Ibu-ibu penjual makanan tampak sumringah dengan senyum mencurigakan. Hati saya bertanya-tanya, ada apa gerangan dengan senyum ibu-ibu ini. Mereka melihat kami seolah kami adalah mangsa buruan yang siap di santap. Tiba saatnya kami membayar makanan yang sudah kami santap, si Ibu mulai menghitung. “Rawon 5, 75 ribu, tambah teh panas 4 dan es teh 1 jadi 90 ribu, krupuknya 1, seribu” kata si ibu. “Totalnya 91 ribu” tambah si ibu. “Glek” tanpa sadar tenggorokan saya mengeluarkan bunyi, “Mahal amaaat” hati saya memberontak. Ternyata ini firasat saya tentang senyuman ibu-ibu tadi. Tanpa banyak mengucapkan kata-kata kami segera mengeluarkan uang masing-masing sambil tersenyum kecut. Oh wow, rawon yang tampak tidak mirip rawon itu harganya 15ribu per porsi, dengan kuah yang terlihat cukup bening dan lauk irisan kecil daging itu harganya 15ribu??. Ditambah teh panas dan es teh yang biasanya seharga 2ribu di sini harganya 5ribu. Oh tidaaaaak…

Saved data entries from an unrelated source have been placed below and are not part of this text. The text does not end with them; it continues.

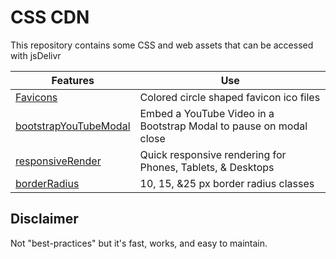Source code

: # CSS CDN

This repository contains some CSS and web assets that can be accessed with jsDelivr

| Features                                        | Use                                                                |
| ----------------------------------------------- | ------------------------------------------------------------------ |
| [Favicons](favicons/)                           | Colored circle shaped favicon ico files                            |
| [bootstrapYouTubeModal](bootstrapYouTubeModal/) | Embed a YouTube Video in a Bootstrap Modal to pause on modal close |
| [responsiveRender](responsiveRender/)           | Quick responsive rendering for Phones, Tablets, & Desktops         |
| [borderRadius](borderRadius/)                   | 10, 15, &25 px border radius classes                               |

## Disclaimer

Not "best-practices" but it's fast, works, and easy to maintain.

Dalam antrian mengisi bensin, kami kembali membicarakan hidangan dengan harga mewah yang barusan kami santap tadi. Si Dadan menyebutnya “Rawon Setan Liar”, si Bebek lebih parah lagi, dia sebut rawon tadi sebagai “Rawon Begal”. Saya hanya tersenyum sambil berujar “Sudah ndak usah di omongin lagi, biar menjadi sedekah”, maksud saya untuk membesarkan hati yang lagi dongkol.

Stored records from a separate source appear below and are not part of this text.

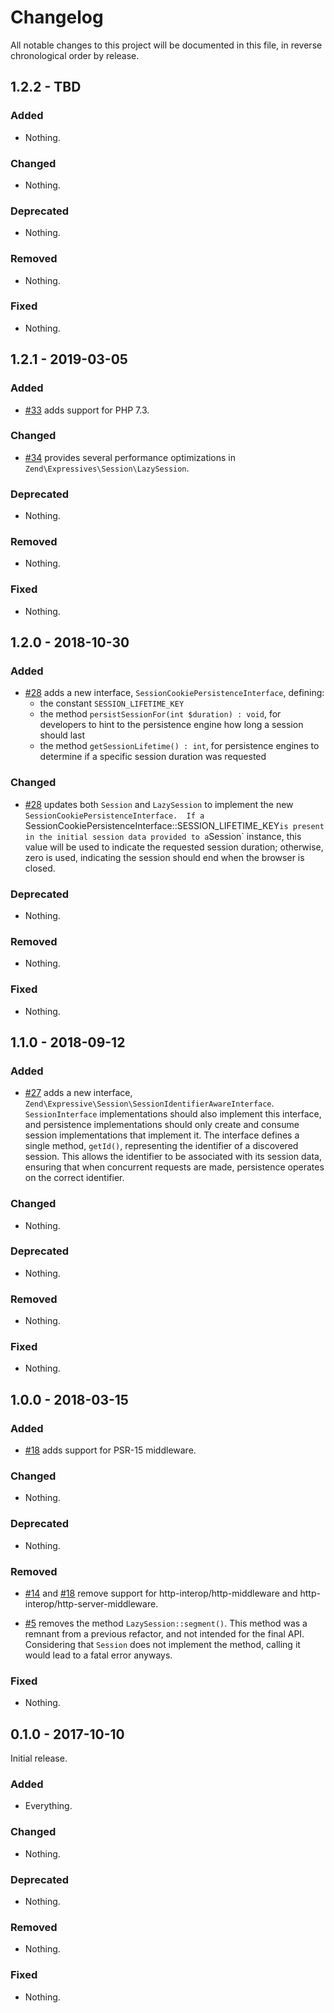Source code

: # Changelog

All notable changes to this project will be documented in this file, in reverse chronological order by release.

## 1.2.2 - TBD

### Added

- Nothing.

### Changed

- Nothing.

### Deprecated

- Nothing.

### Removed

- Nothing.

### Fixed

- Nothing.

## 1.2.1 - 2019-03-05

### Added

- [#33](https://github.com/zendframework/zend-expressive-session/pull/33) adds support for PHP 7.3.

### Changed

- [#34](https://github.com/zendframework/zend-expressive-session/pull/34) provides several performance optimizations in `Zend\Expressives\Session\LazySession`.

### Deprecated

- Nothing.

### Removed

- Nothing.

### Fixed

- Nothing.

## 1.2.0 - 2018-10-30

### Added

- [#28](https://github.com/zendframework/zend-expressive-session/pull/28) adds a new interface, `SessionCookiePersistenceInterface`, defining:
  - the constant `SESSION_LIFETIME_KEY`
  - the method `persistSessionFor(int $duration) : void`, for developers to hint
    to the persistence engine how long a session should last
  - the method `getSessionLifetime() : int`, for persistence engines to
    determine if a specific session duration was requested

### Changed

- [#28](https://github.com/zendframework/zend-expressive-session/pull/28) updates both `Session` and `LazySession` to implement the new
  `SessionCookiePersistenceInterface.  If a `SessionCookiePersistenceInterface::SESSION_LIFETIME_KEY`
  is present in the initial session data provided to a `Session` instance, this
  value will be used to indicate the requested session duration; otherwise, zero
  is used, indicating the session should end when the browser is closed.

### Deprecated

- Nothing.

### Removed

- Nothing.

### Fixed

- Nothing.

## 1.1.0 - 2018-09-12

### Added

- [#27](https://github.com/zendframework/zend-expressive-session/pull/27) adds a new interface, `Zend\Expressive\Session\SessionIdentifierAwareInterface`.
  `SessionInterface` implementations should also implement this interface, and
  persistence implementations should only create and consume session
  implementations that implement it. The interface defines a single method,
  `getId()`, representing the identifier of a discovered session. This allows
  the identifier to be associated with its session data, ensuring that when
  concurrent requests are made, persistence operates on the correct identifier.

### Changed

- Nothing.

### Deprecated

- Nothing.

### Removed

- Nothing.

### Fixed

- Nothing.

## 1.0.0 - 2018-03-15

### Added

- [#18](https://github.com/zendframework/zend-expressive-session/pull/18) adds
  support for PSR-15 middleware.

### Changed

- Nothing.

### Deprecated

- Nothing.

### Removed

- [#14](https://github.com/zendframework/zend-expressive-session/pull/14) and
  [#18](https://github.com/zendframework/zend-expressive-session/pull/18) remove
  support for http-interop/http-middleware and http-interop/http-server-middleware.

- [#5](https://github.com/zendframework/zend-expressive-session/pull/5) removes
  the method `LazySession::segment()`. This method was a remnant from a previous
  refactor, and not intended for the final API. Considering that `Session` does
  not implement the method, calling it would lead to a fatal error anyways.

### Fixed

- Nothing.

## 0.1.0 - 2017-10-10

Initial release.

### Added

- Everything.

### Changed

- Nothing.

### Deprecated

- Nothing.

### Removed

- Nothing.

### Fixed

- Nothing.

Perjalanan kami lanjutkan menuju arah Wonosalam. Saya menikmati perjalanan yang cukup jauh dan berkelok-kelok naik turun, posisi saya ketika itu di bonceng Dadan. Kiri kanan jalan tampak hutan, sawah terasering dan rumah penduduk bergantian, khas daerah pegunungan. Beberapa kali kami menanyakan arah ke desa Pengajaran ke penduduk setempat, hingga akhirnya sampai ke tempat tujuan. Beberapa warga tengah berkumpul di tempat kami berhenti, sepertinya mereka tengah mempersiapkan sebuah acara di desa tersebut. Seorang warga menganjurkan kami untuk menitipkan sepeda motor kami di rumah warga, tanpa banyak tanya kami segera memarkir sepeda motor di salah satu rumah warga. Tak lupa kami berfoto ria di terminal ketibaan alias arrival terminal kalo di bandara-bandara.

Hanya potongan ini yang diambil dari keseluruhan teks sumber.